> [ABOUT THIS EXERCISE] Skip the pictures. Give all the data again exactly.

> [DATA RECORDS]
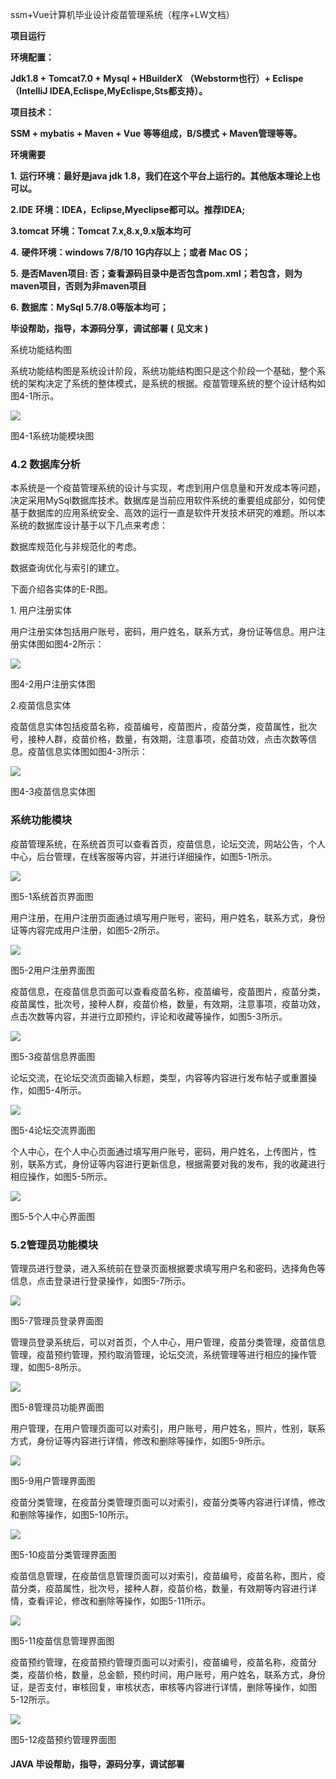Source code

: ssm+Vue计算机毕业设计疫苗管理系统（程序+LW文档）

**项目运行**

**环境配置：**

**Jdk1.8 + Tomcat7.0 + Mysql + HBuilderX** **（Webstorm也行）+ Eclispe（IntelliJ
IDEA,Eclispe,MyEclispe,Sts都支持）。**

**项目技术：**

**SSM + mybatis + Maven + Vue** **等等组成，B/S模式 + Maven管理等等。**

**环境需要**

**1.** **运行环境：最好是java jdk 1.8，我们在这个平台上运行的。其他版本理论上也可以。**

**2.IDE** **环境：IDEA，Eclipse,Myeclipse都可以。推荐IDEA;**

**3.tomcat** **环境：Tomcat 7.x,8.x,9.x版本均可**

**4.** **硬件环境：windows 7/8/10 1G内存以上；或者 Mac OS；**

**5.** **是否Maven项目: 否；查看源码目录中是否包含pom.xml；若包含，则为maven项目，否则为非maven项目**

**6.** **数据库：MySql 5.7/8.0等版本均可；**

**毕设帮助，指导，本源码分享，调试部署** **(** **见文末** **)**

系统功能结构图

系统功能结构图是系统设计阶段，系统功能结构图只是这个阶段一个基础，整个系统的架构决定了系统的整体模式，是系统的根据。疫苗管理系统的整个设计结构如图4-1所示。

![](./res/c7f39e52344d4de8954828046cd2ddc3.png)

图4-1系统功能模块图

### 4.2 数据库分析

本系统是一个疫苗管理系统的设计与实现，考虑到用户信息量和开发成本等问题，决定采用MySql数据库技术。数据库是当前应用软件系统的重要组成部分，如何使基于数据库的应用系统安全、高效的运行一直是软件开发技术研究的难题。所以本系统的数据库设计基于以下几点来考虑：

数据库规范化与非规范化的考虑。

数据查询优化与索引的建立。

下面介绍各实体的E-R图。

1\. 用户注册实体

用户注册实体包括用户账号，密码，用户姓名，联系方式，身份证等信息。用户注册实体图如图4-2所示：

![](./res/2beb3dc8811348d2835ef8fd50fccded.png)

图4-2用户注册实体图

2.疫苗信息实体

疫苗信息实体包括疫苗名称，疫苗编号，疫苗图片，疫苗分类，疫苗属性，批次号，接种人群，疫苗价格，数量，有效期，注意事项，疫苗功效，点击次数等信息。疫苗信息实体图如图4-3所示：

![](./res/c2c36988a9dc4537ac7d2e105791c2b7.png)

图4-3疫苗信息实体图

### 系统功能模块

疫苗管理系统，在系统首页可以查看首页，疫苗信息，论坛交流，网站公告，个人中心，后台管理，在线客服等内容，并进行详细操作，如图5-1所示。

![](./res/3ef8e6b7c2644161b60c6896c2c86487.png)

图5-1系统首页界面图

用户注册，在用户注册页面通过填写用户账号，密码，用户姓名，联系方式，身份证等内容完成用户注册，如图5-2所示。

![](./res/edea6205ffa9415691c033a99c57fe46.png)

图5-2用户注册界面图

疫苗信息，在疫苗信息页面可以查看疫苗名称，疫苗编号，疫苗图片，疫苗分类，疫苗属性，批次号，接种人群，疫苗价格，数量，有效期，注意事项，疫苗功效，点击次数等内容，并进行立即预约，评论和收藏等操作，如图5-3所示。

![](./res/1934596818084d6bae124b5297805b9e.png)

图5-3疫苗信息界面图

论坛交流，在论坛交流页面输入标题，类型，内容等内容进行发布帖子或重置操作，如图5-4所示。

![](./res/32228a14e62746728656830db95fefc8.png)

图5-4论坛交流界面图

个人中心，在个人中心页面通过填写用户账号，密码，用户姓名，上传图片，性别，联系方式，身份证等内容进行更新信息，根据需要对我的发布，我的收藏进行相应操作，如图5-5所示。

![](./res/f9dfccc689d747aa8e226f337bb20932.png)

图5-5个人中心界面图

### 5.2管理员功能模块

管理员进行登录，进入系统前在登录页面根据要求填写用户名和密码，选择角色等信息，点击登录进行登录操作，如图5-7所示。

![](./res/8c14895ea2494075b3a89e1bcb041124.png)

图5-7管理员登录界面图

管理员登录系统后，可以对首页，个人中心，用户管理，疫苗分类管理，疫苗信息管理，疫苗预约管理，预约取消管理，论坛交流，系统管理等进行相应的操作管理，如图5-8所示。

![](./res/db9ba8eb8ed04f788f3acb5c20141a61.png)

图5-8管理员功能界面图

用户管理，在用户管理页面可以对索引，用户账号，用户姓名，照片，性别，联系方式，身份证等内容进行详情，修改和删除等操作，如图5-9所示。

![](./res/3f3220f491834ac3862be310fd2e91f2.png)

图5-9用户管理界面图

疫苗分类管理，在疫苗分类管理页面可以对索引，疫苗分类等内容进行详情，修改和删除等操作，如图5-10所示。

![](./res/76e1e64d36e6420093c5fe2f589d89fd.png)

图5-10疫苗分类管理界面图

疫苗信息管理，在疫苗信息管理页面可以对索引，疫苗编号，疫苗名称，图片，疫苗分类，疫苗属性，批次号，接种人群，疫苗价格，数量，有效期等内容进行详情，查看评论，修改和删除等操作，如图5-11所示。

![](./res/ec4b3d54333b4e3f9c27d0532edcba5c.png)

图5-11疫苗信息管理界面图

疫苗预约管理，在疫苗预约管理页面可以对索引，疫苗编号，疫苗名称，疫苗分类，疫苗价格，数量，总金额，预约时间，用户账号，用户姓名，联系方式，身份证，是否支付，审核回复，审核状态，审核等内容进行详情，删除等操作，如图5-12所示。

![](./res/32a3a9ca5d6d43aebc32543d2ac7cfa2.png)

图5-12疫苗预约管理界面图

#### **JAVA** **毕设帮助，指导，源码分享，调试部署**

> [RESULT OF THIS EXERCISE]
Source code

: ssm+Vue计算机毕业设计疫苗管理系统（程序+LW文档）

**项目运行**

**环境配置：**

**Jdk1.8 + Tomcat7.0 + Mysql + HBuilderX** **（Webstorm也行）+ Eclispe（IntelliJ
IDEA,Eclispe,MyEclispe,Sts都支持）。**

**项目技术：**

**SSM + mybatis + Maven + Vue** **等等组成，B/S模式 + Maven管理等等。**

**环境需要**

**1.** **运行环境：最好是java jdk 1.8，我们在这个平台上运行的。其他版本理论上也可以。**

**2.IDE** **环境：IDEA，Eclipse,Myeclipse都可以。推荐IDEA;**

**3.tomcat** **环境：Tomcat 7.x,8.x,9.x版本均可**

**4.** **硬件环境：windows 7/8/10 1G内存以上；或者 Mac OS；**

**5.** **是否Maven项目: 否；查看源码目录中是否包含pom.xml；若包含，则为maven项目，否则为非maven项目**

**6.** **数据库：MySql 5.7/8.0等版本均可；**

**毕设帮助，指导，本源码分享，调试部署** **(** **见文末** **)**

系统功能结构图

系统功能结构图是系统设计阶段，系统功能结构图只是这个阶段一个基础，整个系统的架构决定了系统的整体模式，是系统的根据。疫苗管理系统的整个设计结构如图4-1所示。

![](./res/c7f39e52344d4de8954828046cd2ddc3.png)

图4-1系统功能模块图

### 4.2 数据库分析

本系统是一个疫苗管理系统的设计与实现，考虑到用户信息量和开发成本等问题，决定采用MySql数据库技术。数据库是当前应用软件系统的重要组成部分，如何使基于数据库的应用系统安全、高效的运行一直是软件开发技术研究的难题。所以本系统的数据库设计基于以下几点来考虑：

数据库规范化与非规范化的考虑。

数据查询优化与索引的建立。

下面介绍各实体的E-R图。

1\. 用户注册实体

用户注册实体包括用户账号，密码，用户姓名，联系方式，身份证等信息。用户注册实体图如图4-2所示：

![](./res/2beb3dc8811348d2835ef8fd50fccded.png)

图4-2用户注册实体图

2.疫苗信息实体

疫苗信息实体包括疫苗名称，疫苗编号，疫苗图片，疫苗分类，疫苗属性，批次号，接种人群，疫苗价格，数量，有效期，注意事项，疫苗功效，点击次数等信息。疫苗信息实体图如图4-3所示：

![](./res/c2c36988a9dc4537ac7d2e105791c2b7.png)

图4-3疫苗信息实体图

### 系统功能模块

疫苗管理系统，在系统首页可以查看首页，疫苗信息，论坛交流，网站公告，个人中心，后台管理，在线客服等内容，并进行详细操作，如图5-1所示。

![](./res/3ef8e6b7c2644161b60c6896c2c86487.png)

图5-1系统首页界面图

用户注册，在用户注册页面通过填写用户账号，密码，用户姓名，联系方式，身份证等内容完成用户注册，如图5-2所示。

![](./res/edea6205ffa9415691c033a99c57fe46.png)

图5-2用户注册界面图

疫苗信息，在疫苗信息页面可以查看疫苗名称，疫苗编号，疫苗图片，疫苗分类，疫苗属性，批次号，接种人群，疫苗价格，数量，有效期，注意事项，疫苗功效，点击次数等内容，并进行立即预约，评论和收藏等操作，如图5-3所示。

![](./res/1934596818084d6bae124b5297805b9e.png)

图5-3疫苗信息界面图

论坛交流，在论坛交流页面输入标题，类型，内容等内容进行发布帖子或重置操作，如图5-4所示。

![](./res/32228a14e62746728656830db95fefc8.png)

图5-4论坛交流界面图

个人中心，在个人中心页面通过填写用户账号，密码，用户姓名，上传图片，性别，联系方式，身份证等内容进行更新信息，根据需要对我的发布，我的收藏进行相应操作，如图5-5所示。

![](./res/f9dfccc689d747aa8e226f337bb20932.png)

图5-5个人中心界面图

### 5.2管理员功能模块

管理员进行登录，进入系统前在登录页面根据要求填写用户名和密码，选择角色等信息，点击登录进行登录操作，如图5-7所示。

![](./res/8c14895ea2494075b3a89e1bcb041124.png)

图5-7管理员登录界面图

管理员登录系统后，可以对首页，个人中心，用户管理，疫苗分类管理，疫苗信息管理，疫苗预约管理，预约取消管理，论坛交流，系统管理等进行相应的操作管理，如图5-8所示。

![](./res/db9ba8eb8ed04f788f3acb5c20141a61.png)

图5-8管理员功能界面图

用户管理，在用户管理页面可以对索引，用户账号，用户姓名，照片，性别，联系方式，身份证等内容进行详情，修改和删除等操作，如图5-9所示。

![](./res/3f3220f491834ac3862be310fd2e91f2.png)

图5-9用户管理界面图

疫苗分类管理，在疫苗分类管理页面可以对索引，疫苗分类等内容进行详情，修改和删除等操作，如图5-10所示。

![](./res/76e1e64d36e6420093c5fe2f589d89fd.png)

图5-10疫苗分类管理界面图

疫苗信息管理，在疫苗信息管理页面可以对索引，疫苗编号，疫苗名称，图片，疫苗分类，疫苗属性，批次号，接种人群，疫苗价格，数量，有效期等内容进行详情，查看评论，修改和删除等操作，如图5-11所示。

![](./res/ec4b3d54333b4e3f9c27d0532edcba5c.png)

图5-11疫苗信息管理界面图

疫苗预约管理，在疫苗预约管理页面可以对索引，疫苗编号，疫苗名称，疫苗分类，疫苗价格，数量，总金额，预约时间，用户账号，用户姓名，联系方式，身份证，是否支付，审核回复，审核状态，审核等内容进行详情，删除等操作，如图5-12所示。

![](./res/32a3a9ca5d6d43aebc32543d2ac7cfa2.png)

图5-12疫苗预约管理界面图

#### **JAVA** **毕设帮助，指导，源码分享，调试部署**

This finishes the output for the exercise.